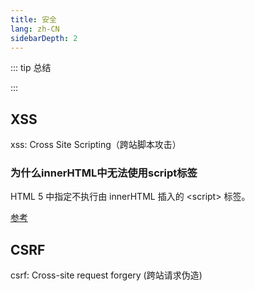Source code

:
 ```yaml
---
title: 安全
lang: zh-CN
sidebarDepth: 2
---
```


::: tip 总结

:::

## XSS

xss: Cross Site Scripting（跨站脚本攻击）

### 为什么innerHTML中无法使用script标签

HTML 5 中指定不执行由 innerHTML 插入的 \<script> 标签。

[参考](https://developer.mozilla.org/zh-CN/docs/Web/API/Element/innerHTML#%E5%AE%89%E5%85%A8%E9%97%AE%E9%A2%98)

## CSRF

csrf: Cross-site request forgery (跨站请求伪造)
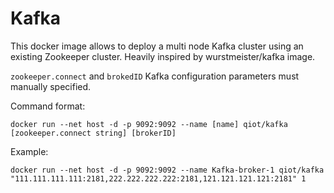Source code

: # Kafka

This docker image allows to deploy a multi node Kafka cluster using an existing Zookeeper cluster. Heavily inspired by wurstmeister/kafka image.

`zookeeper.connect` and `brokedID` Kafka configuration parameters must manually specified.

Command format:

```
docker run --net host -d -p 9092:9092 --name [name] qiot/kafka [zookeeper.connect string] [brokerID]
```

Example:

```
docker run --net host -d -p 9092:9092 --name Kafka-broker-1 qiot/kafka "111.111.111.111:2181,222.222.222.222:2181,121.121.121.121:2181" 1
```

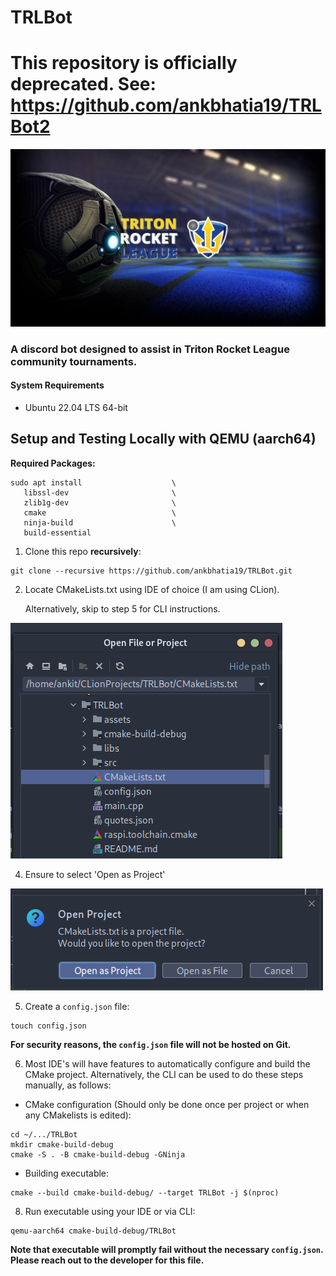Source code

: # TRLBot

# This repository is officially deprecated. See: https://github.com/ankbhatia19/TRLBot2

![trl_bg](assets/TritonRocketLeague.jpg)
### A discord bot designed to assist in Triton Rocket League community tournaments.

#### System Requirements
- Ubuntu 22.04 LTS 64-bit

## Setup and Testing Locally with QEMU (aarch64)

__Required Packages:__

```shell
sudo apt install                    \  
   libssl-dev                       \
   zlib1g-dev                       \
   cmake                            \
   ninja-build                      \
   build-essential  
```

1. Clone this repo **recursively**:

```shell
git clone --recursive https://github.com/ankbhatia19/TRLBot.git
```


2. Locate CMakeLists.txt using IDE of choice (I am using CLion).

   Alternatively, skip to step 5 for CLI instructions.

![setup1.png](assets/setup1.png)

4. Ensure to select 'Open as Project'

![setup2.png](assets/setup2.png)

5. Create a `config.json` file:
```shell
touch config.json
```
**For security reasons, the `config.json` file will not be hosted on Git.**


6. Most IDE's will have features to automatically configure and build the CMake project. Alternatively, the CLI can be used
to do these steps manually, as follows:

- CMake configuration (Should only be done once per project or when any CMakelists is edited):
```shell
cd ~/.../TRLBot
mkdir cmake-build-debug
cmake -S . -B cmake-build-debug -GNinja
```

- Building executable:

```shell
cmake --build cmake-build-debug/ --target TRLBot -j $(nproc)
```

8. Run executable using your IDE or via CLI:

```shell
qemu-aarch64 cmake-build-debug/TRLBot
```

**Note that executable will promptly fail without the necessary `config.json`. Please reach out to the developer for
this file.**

→ What you need to do: Scan the data above for the word "assets" and report every line where it is found.

→ Response to the exercise:
![trl_bg](assets/TritonRocketLeague.jpg)
![setup1.png](assets/setup1.png)
![setup2.png](assets/setup2.png)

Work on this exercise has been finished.